LoonyBalloony's comments

LoonyBalloony | 7 years ago | on: The Lifespan of a Lie – Why can’t we escape the Stanford Prison Experiment?

> According to Alex Haslam and Stephen Reicher, psychologists who co-directed an attempted replication of the Stanford prison experiment in Great Britain in 2001, a critical factor in making people commit atrocities is a leader assuring them that they are acting in the service of a higher moral cause with which they identify

The drug war in a nutshell ladies and gentlemen.

LoonyBalloony | 8 years ago | on: Amazon delivery drivers complain about bad work conditions

When the employee has no other options it becomes a full time job.

I used to work GrubHub for a year. I even moved up to the catering delivery but it still sucked. Let me try to explain why.

When you tip with your credit card through grubhub, 99% of the time it goes to grubhub and it never reaches the driver. Grubhub guarantees a hourly wage, but to keep your tips that you have to earn more then your hourly rate. This means the driver won't receive any tips until he/she makes themselves free for grubhub. Pretty ingenious IMO, make the driver a contractor so you don't pay payroll tax, and the drivers basically work to make themselves free for you to hire.

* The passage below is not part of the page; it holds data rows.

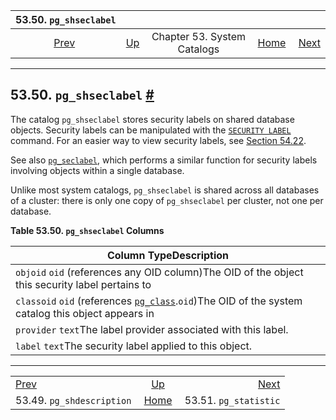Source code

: <!--?xml version="1.0" encoding="UTF-8" standalone="no"?-->

|                      53.50. `pg_shseclabel`                      |                                                   |                             |                                                       |                                                          |
| :--------------------------------------------------------------: | :------------------------------------------------ | :-------------------------: | ----------------------------------------------------: | -------------------------------------------------------: |
| [Prev](catalog-pg-shdescription.html "53.49. pg_shdescription")  | [Up](catalogs.html "Chapter 53. System Catalogs") | Chapter 53. System Catalogs | [Home](index.html "PostgreSQL 17devel Documentation") |  [Next](catalog-pg-statistic.html "53.51. pg_statistic") |

***

## 53.50. `pg_shseclabel` [#](#CATALOG-PG-SHSECLABEL)

[]()

The catalog `pg_shseclabel` stores security labels on shared database objects. Security labels can be manipulated with the [`SECURITY LABEL`](sql-security-label.html "SECURITY LABEL") command. For an easier way to view security labels, see [Section 54.22](view-pg-seclabels.html "54.22. pg_seclabels").

See also [`pg_seclabel`](catalog-pg-seclabel.html "53.46. pg_seclabel"), which performs a similar function for security labels involving objects within a single database.

Unlike most system catalogs, `pg_shseclabel` is shared across all databases of a cluster: there is only one copy of `pg_shseclabel` per cluster, not one per database.

**Table 53.50. `pg_shseclabel` Columns**

| Column TypeDescription                                                                                                                        |
| --------------------------------------------------------------------------------------------------------------------------------------------- |
| `objoid` `oid` (references any OID column)The OID of the object this security label pertains to                                               |
| `classoid` `oid` (references [`pg_class`](catalog-pg-class.html "53.11. pg_class").`oid`)The OID of the system catalog this object appears in |
| `provider` `text`The label provider associated with this label.                                                                               |
| `label` `text`The security label applied to this object.                                                                                      |

***

|                                                                  |                                                       |                                                          |
| :--------------------------------------------------------------- | :---------------------------------------------------: | -------------------------------------------------------: |
| [Prev](catalog-pg-shdescription.html "53.49. pg_shdescription")  |   [Up](catalogs.html "Chapter 53. System Catalogs")   |  [Next](catalog-pg-statistic.html "53.51. pg_statistic") |
| 53.49. `pg_shdescription`                                        | [Home](index.html "PostgreSQL 17devel Documentation") |                                    53.51. `pg_statistic` |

I'll break it down for you how it works because I was confused for a long while about how it works (which is probably by design).

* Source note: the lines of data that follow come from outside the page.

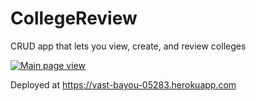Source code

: # CollegeReview
CRUD app that lets you view, create, and review colleges


[![Main page view](https://imgur.com/9MXBiM0.png)](https://vast-bayou-05283.herokuapp.com/ "CollegeReview")

Deployed at https://vast-bayou-05283.herokuapp.com


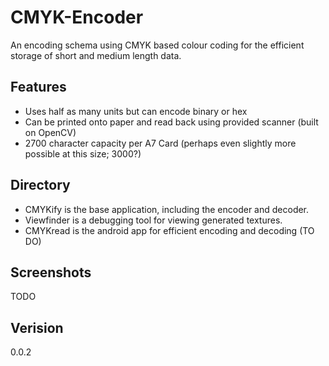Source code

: # CMYK-Encoder
An encoding schema using CMYK based colour coding for the efficient storage of short and medium length data.

## Features

- Uses half as many units but can encode binary or hex
- Can be printed onto paper and read back using provided scanner (built on OpenCV)
- 2700 character capacity per A7 Card (perhaps even slightly more possible at this size; 3000?)

## Directory
- CMYKify is the base application, including the encoder and decoder.
- Viewfinder is a debugging tool for viewing generated textures.
- CMYKread is the android app for efficient encoding and decoding (TO DO)

## Screenshots
TODO

## Verision
0.0.2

You work 8 hours for grubhub. For brevity, lets assume in your area grubhub pays $10 a hour, the mileage they pay you is 25 cents a mile (from restaurant to customer only, you don't get anything driving to restaurant) and the delivery fee is $2. You deliver 10 deliveries during that time, your (payable) mileage is 40 miles:

You worked 8 hours, so your hourly wage is $80. Now lets see how much in tips you need to make before you can start keeping your tips!

Delivery fees - $20 Mileage - $10

You would need to make $50 in tips to start actually getting your tips.

Now I'm getting a new pizza delivery job where the hourly rate is a couple bucks an hour lower, so my hourly rate in this example would be $8, so while I would only make $64 dollars from my hourly rate, I get to keep my delivery fees, mileage, and tips on top of that.

The Grubhub I worked for spreads the work around so that people earn the minimum hourly rate. Why wouldn't they? it lowers their labor costs to near zero.

It's not that I want the tips, I really do think tipping is a horrendous system and it is "my fault" for signing up to work for them (I was incredibly desperate for money). I just feel it is disingenuous to call it a tip when it should be called a "please pay my driver's hourly wage for me" fund. I know that is basically what a tip is, but when someone tips me very well I have this sick feeling in my stomach because they wanted it to go to me not grubhub. That is why I'm left grubhub.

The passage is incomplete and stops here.